■ PROBLEM TO WORK ON ■
Print out the entries that follow exactly, missing none.
▽
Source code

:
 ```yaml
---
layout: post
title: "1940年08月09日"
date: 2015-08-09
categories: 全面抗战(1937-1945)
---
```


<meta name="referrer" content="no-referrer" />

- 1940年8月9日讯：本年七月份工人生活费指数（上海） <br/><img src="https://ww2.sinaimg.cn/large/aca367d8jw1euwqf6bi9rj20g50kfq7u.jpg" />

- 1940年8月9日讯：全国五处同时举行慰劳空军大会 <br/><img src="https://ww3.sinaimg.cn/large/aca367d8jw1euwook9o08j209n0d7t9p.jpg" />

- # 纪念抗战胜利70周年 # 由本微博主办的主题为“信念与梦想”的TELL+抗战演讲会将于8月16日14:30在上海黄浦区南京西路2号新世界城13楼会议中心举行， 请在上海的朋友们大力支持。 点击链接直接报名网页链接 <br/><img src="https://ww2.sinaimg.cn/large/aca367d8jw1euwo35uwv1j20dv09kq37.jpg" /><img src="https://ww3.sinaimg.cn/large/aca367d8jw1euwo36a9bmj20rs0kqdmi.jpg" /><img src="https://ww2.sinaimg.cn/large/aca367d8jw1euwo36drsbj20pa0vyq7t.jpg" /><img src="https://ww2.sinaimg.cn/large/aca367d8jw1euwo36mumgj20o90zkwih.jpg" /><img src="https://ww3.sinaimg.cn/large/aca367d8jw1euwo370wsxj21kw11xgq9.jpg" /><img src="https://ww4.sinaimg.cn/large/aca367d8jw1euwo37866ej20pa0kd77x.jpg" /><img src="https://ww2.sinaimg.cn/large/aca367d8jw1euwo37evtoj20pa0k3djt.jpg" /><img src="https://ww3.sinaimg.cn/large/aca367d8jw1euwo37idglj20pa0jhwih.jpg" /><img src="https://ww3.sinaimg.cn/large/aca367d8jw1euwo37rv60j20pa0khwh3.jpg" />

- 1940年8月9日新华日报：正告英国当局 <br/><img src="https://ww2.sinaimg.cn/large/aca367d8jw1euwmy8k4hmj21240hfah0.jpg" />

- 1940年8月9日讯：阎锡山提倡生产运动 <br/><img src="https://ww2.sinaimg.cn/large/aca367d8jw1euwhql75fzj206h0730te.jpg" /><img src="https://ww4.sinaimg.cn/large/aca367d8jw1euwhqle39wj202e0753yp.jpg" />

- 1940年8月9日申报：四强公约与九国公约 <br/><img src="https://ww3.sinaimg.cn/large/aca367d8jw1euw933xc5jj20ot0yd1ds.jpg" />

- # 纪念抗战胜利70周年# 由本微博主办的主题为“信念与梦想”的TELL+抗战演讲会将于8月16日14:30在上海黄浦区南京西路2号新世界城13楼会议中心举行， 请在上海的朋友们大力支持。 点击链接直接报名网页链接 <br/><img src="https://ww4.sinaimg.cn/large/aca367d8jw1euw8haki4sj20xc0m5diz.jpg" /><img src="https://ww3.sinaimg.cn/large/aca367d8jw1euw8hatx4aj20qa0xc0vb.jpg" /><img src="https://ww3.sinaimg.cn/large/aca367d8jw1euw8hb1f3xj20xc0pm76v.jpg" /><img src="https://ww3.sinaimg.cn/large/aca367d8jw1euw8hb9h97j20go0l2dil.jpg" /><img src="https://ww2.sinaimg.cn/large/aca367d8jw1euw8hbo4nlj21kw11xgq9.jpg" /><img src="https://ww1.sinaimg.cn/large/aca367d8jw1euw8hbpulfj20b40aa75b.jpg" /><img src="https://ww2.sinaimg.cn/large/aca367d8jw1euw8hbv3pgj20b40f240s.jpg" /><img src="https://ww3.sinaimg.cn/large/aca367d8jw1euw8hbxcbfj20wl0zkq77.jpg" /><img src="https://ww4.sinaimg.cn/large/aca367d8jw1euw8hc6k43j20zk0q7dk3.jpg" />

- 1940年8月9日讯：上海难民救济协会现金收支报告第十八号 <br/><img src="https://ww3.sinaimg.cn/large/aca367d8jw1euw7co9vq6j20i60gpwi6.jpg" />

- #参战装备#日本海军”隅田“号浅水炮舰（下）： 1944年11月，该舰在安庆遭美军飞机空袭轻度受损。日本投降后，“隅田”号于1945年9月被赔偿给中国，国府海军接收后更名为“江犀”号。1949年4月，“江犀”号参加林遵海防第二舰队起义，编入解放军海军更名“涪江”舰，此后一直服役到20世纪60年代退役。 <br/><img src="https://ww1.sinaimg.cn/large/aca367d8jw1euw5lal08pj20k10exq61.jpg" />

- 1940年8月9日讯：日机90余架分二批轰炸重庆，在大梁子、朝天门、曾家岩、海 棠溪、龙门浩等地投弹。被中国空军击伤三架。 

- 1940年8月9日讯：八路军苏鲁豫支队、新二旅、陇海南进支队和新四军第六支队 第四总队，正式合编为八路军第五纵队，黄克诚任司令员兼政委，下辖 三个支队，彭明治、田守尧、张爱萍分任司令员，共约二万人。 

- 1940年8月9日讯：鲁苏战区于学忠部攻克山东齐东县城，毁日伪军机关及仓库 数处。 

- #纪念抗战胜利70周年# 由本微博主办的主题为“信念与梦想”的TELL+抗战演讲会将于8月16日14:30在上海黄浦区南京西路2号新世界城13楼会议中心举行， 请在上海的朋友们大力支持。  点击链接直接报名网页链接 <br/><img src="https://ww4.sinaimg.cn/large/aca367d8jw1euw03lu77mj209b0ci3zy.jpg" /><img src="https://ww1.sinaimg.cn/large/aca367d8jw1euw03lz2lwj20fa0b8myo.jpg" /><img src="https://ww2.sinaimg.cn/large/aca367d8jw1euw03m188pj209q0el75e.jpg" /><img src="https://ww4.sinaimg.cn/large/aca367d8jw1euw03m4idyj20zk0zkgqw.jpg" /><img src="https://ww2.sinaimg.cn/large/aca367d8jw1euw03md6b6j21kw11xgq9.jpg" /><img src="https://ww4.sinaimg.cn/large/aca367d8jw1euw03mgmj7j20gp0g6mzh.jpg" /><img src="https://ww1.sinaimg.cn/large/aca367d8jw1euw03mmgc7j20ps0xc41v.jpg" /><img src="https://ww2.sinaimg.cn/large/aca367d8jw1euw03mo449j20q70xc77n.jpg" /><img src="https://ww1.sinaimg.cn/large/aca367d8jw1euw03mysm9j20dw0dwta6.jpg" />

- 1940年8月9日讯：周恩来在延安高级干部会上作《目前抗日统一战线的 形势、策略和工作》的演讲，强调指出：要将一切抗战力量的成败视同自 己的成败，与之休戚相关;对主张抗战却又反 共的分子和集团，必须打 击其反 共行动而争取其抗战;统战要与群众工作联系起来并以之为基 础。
△
■ YOUR SOLUTION ■
Source code

:
 ```yaml
---
layout: post
title: "1940年08月09日"
date: 2015-08-09
categories: 全面抗战(1937-1945)
---
```


<meta name="referrer" content="no-referrer" />

- 1940年8月9日讯：本年七月份工人生活费指数（上海） <br/><img src="https://ww2.sinaimg.cn/large/aca367d8jw1euwqf6bi9rj20g50kfq7u.jpg" />

- 1940年8月9日讯：全国五处同时举行慰劳空军大会 <br/><img src="https://ww3.sinaimg.cn/large/aca367d8jw1euwook9o08j209n0d7t9p.jpg" />

- # 纪念抗战胜利70周年 # 由本微博主办的主题为“信念与梦想”的TELL+抗战演讲会将于8月16日14:30在上海黄浦区南京西路2号新世界城13楼会议中心举行， 请在上海的朋友们大力支持。 点击链接直接报名网页链接 <br/><img src="https://ww2.sinaimg.cn/large/aca367d8jw1euwo35uwv1j20dv09kq37.jpg" /><img src="https://ww3.sinaimg.cn/large/aca367d8jw1euwo36a9bmj20rs0kqdmi.jpg" /><img src="https://ww2.sinaimg.cn/large/aca367d8jw1euwo36drsbj20pa0vyq7t.jpg" /><img src="https://ww2.sinaimg.cn/large/aca367d8jw1euwo36mumgj20o90zkwih.jpg" /><img src="https://ww3.sinaimg.cn/large/aca367d8jw1euwo370wsxj21kw11xgq9.jpg" /><img src="https://ww4.sinaimg.cn/large/aca367d8jw1euwo37866ej20pa0kd77x.jpg" /><img src="https://ww2.sinaimg.cn/large/aca367d8jw1euwo37evtoj20pa0k3djt.jpg" /><img src="https://ww3.sinaimg.cn/large/aca367d8jw1euwo37idglj20pa0jhwih.jpg" /><img src="https://ww3.sinaimg.cn/large/aca367d8jw1euwo37rv60j20pa0khwh3.jpg" />

- 1940年8月9日新华日报：正告英国当局 <br/><img src="https://ww2.sinaimg.cn/large/aca367d8jw1euwmy8k4hmj21240hfah0.jpg" />

- 1940年8月9日讯：阎锡山提倡生产运动 <br/><img src="https://ww2.sinaimg.cn/large/aca367d8jw1euwhql75fzj206h0730te.jpg" /><img src="https://ww4.sinaimg.cn/large/aca367d8jw1euwhqle39wj202e0753yp.jpg" />

- 1940年8月9日申报：四强公约与九国公约 <br/><img src="https://ww3.sinaimg.cn/large/aca367d8jw1euw933xc5jj20ot0yd1ds.jpg" />

- # 纪念抗战胜利70周年# 由本微博主办的主题为“信念与梦想”的TELL+抗战演讲会将于8月16日14:30在上海黄浦区南京西路2号新世界城13楼会议中心举行， 请在上海的朋友们大力支持。 点击链接直接报名网页链接 <br/><img src="https://ww4.sinaimg.cn/large/aca367d8jw1euw8haki4sj20xc0m5diz.jpg" /><img src="https://ww3.sinaimg.cn/large/aca367d8jw1euw8hatx4aj20qa0xc0vb.jpg" /><img src="https://ww3.sinaimg.cn/large/aca367d8jw1euw8hb1f3xj20xc0pm76v.jpg" /><img src="https://ww3.sinaimg.cn/large/aca367d8jw1euw8hb9h97j20go0l2dil.jpg" /><img src="https://ww2.sinaimg.cn/large/aca367d8jw1euw8hbo4nlj21kw11xgq9.jpg" /><img src="https://ww1.sinaimg.cn/large/aca367d8jw1euw8hbpulfj20b40aa75b.jpg" /><img src="https://ww2.sinaimg.cn/large/aca367d8jw1euw8hbv3pgj20b40f240s.jpg" /><img src="https://ww3.sinaimg.cn/large/aca367d8jw1euw8hbxcbfj20wl0zkq77.jpg" /><img src="https://ww4.sinaimg.cn/large/aca367d8jw1euw8hc6k43j20zk0q7dk3.jpg" />

- 1940年8月9日讯：上海难民救济协会现金收支报告第十八号 <br/><img src="https://ww3.sinaimg.cn/large/aca367d8jw1euw7co9vq6j20i60gpwi6.jpg" />

- #参战装备#日本海军”隅田“号浅水炮舰（下）： 1944年11月，该舰在安庆遭美军飞机空袭轻度受损。日本投降后，“隅田”号于1945年9月被赔偿给中国，国府海军接收后更名为“江犀”号。1949年4月，“江犀”号参加林遵海防第二舰队起义，编入解放军海军更名“涪江”舰，此后一直服役到20世纪60年代退役。 <br/><img src="https://ww1.sinaimg.cn/large/aca367d8jw1euw5lal08pj20k10exq61.jpg" />

- 1940年8月9日讯：日机90余架分二批轰炸重庆，在大梁子、朝天门、曾家岩、海 棠溪、龙门浩等地投弹。被中国空军击伤三架。 

- 1940年8月9日讯：八路军苏鲁豫支队、新二旅、陇海南进支队和新四军第六支队 第四总队，正式合编为八路军第五纵队，黄克诚任司令员兼政委，下辖 三个支队，彭明治、田守尧、张爱萍分任司令员，共约二万人。 

- 1940年8月9日讯：鲁苏战区于学忠部攻克山东齐东县城，毁日伪军机关及仓库 数处。 

- #纪念抗战胜利70周年# 由本微博主办的主题为“信念与梦想”的TELL+抗战演讲会将于8月16日14:30在上海黄浦区南京西路2号新世界城13楼会议中心举行， 请在上海的朋友们大力支持。  点击链接直接报名网页链接 <br/><img src="https://ww4.sinaimg.cn/large/aca367d8jw1euw03lu77mj209b0ci3zy.jpg" /><img src="https://ww1.sinaimg.cn/large/aca367d8jw1euw03lz2lwj20fa0b8myo.jpg" /><img src="https://ww2.sinaimg.cn/large/aca367d8jw1euw03m188pj209q0el75e.jpg" /><img src="https://ww4.sinaimg.cn/large/aca367d8jw1euw03m4idyj20zk0zkgqw.jpg" /><img src="https://ww2.sinaimg.cn/large/aca367d8jw1euw03md6b6j21kw11xgq9.jpg" /><img src="https://ww4.sinaimg.cn/large/aca367d8jw1euw03mgmj7j20gp0g6mzh.jpg" /><img src="https://ww1.sinaimg.cn/large/aca367d8jw1euw03mmgc7j20ps0xc41v.jpg" /><img src="https://ww2.sinaimg.cn/large/aca367d8jw1euw03mo449j20q70xc77n.jpg" /><img src="https://ww1.sinaimg.cn/large/aca367d8jw1euw03mysm9j20dw0dwta6.jpg" />

- 1940年8月9日讯：周恩来在延安高级干部会上作《目前抗日统一战线的 形势、策略和工作》的演讲，强调指出：要将一切抗战力量的成败视同自 己的成败，与之休戚相关;对主张抗战却又反 共的分子和集团，必须打 击其反 共行动而争取其抗战;统战要与群众工作联系起来并以之为基 础。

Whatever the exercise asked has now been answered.